[RECORDS SHOWN — start]

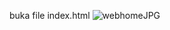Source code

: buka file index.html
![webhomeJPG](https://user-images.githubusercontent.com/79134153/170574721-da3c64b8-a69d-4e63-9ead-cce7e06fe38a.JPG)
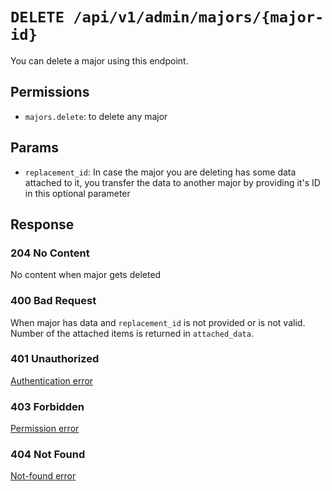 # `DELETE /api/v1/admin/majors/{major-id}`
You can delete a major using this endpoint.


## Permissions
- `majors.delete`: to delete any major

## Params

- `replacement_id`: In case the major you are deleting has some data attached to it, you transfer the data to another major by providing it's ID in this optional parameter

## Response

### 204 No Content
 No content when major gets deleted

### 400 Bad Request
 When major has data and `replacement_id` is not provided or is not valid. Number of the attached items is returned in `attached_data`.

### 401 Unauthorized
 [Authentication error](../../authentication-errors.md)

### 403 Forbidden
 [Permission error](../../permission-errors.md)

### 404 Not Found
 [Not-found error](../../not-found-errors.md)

[RECORDS SHOWN — finish]
[RECORDS SHOWN — start]

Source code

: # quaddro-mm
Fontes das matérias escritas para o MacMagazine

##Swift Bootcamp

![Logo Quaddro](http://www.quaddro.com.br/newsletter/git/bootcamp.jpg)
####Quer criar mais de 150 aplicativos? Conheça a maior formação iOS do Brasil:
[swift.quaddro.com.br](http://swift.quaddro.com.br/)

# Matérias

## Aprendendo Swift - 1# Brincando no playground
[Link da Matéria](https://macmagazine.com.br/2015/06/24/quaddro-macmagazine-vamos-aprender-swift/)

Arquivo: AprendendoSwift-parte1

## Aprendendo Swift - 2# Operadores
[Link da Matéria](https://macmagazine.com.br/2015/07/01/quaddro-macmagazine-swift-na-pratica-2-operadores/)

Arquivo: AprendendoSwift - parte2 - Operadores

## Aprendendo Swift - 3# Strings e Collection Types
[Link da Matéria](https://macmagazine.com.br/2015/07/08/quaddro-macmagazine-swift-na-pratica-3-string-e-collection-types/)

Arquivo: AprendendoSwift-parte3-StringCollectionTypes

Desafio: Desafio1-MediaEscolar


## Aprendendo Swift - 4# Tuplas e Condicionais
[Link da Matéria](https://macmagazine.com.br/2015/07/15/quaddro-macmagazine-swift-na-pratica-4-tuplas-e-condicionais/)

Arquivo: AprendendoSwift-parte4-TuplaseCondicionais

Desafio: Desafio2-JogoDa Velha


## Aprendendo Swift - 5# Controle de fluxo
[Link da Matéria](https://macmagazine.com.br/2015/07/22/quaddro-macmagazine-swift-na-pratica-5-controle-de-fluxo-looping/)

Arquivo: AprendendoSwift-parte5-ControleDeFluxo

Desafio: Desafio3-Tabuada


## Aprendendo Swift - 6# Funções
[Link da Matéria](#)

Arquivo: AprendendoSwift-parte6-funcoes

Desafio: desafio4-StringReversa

[RECORDS SHOWN — finish]
[RECORDS SHOWN — start]

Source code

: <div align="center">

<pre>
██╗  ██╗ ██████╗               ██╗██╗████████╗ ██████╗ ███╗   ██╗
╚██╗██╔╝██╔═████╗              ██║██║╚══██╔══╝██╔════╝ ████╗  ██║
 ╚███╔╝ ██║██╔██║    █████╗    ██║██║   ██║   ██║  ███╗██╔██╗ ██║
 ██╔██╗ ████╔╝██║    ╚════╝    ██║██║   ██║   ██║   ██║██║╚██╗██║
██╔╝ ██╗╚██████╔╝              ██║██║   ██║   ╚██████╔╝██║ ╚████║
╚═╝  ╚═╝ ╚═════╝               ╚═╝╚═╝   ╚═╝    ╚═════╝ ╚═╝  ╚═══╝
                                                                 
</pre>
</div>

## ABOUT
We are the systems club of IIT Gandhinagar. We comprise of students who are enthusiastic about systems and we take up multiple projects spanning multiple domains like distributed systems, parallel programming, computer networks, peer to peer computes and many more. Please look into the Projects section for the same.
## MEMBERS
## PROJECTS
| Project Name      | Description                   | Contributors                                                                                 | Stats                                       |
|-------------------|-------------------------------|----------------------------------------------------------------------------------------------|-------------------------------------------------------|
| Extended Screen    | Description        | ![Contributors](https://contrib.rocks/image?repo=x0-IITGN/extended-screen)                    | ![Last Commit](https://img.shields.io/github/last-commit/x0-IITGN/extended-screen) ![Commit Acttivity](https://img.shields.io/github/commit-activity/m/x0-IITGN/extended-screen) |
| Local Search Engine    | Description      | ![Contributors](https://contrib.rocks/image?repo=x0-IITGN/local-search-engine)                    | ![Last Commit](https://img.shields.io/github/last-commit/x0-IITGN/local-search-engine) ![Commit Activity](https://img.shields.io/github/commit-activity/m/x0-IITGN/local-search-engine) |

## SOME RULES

[RECORDS SHOWN — finish]

PROBLEM REQUIREMENTS >> The job here is to find each line above with the word "this" and copy it.

SOLVED EXERCISE >>
You can delete a major using this endpoint.
- `replacement_id`: In case the major you are deleting has some data attached to it, you transfer the data to another major by providing it's ID in this optional parameter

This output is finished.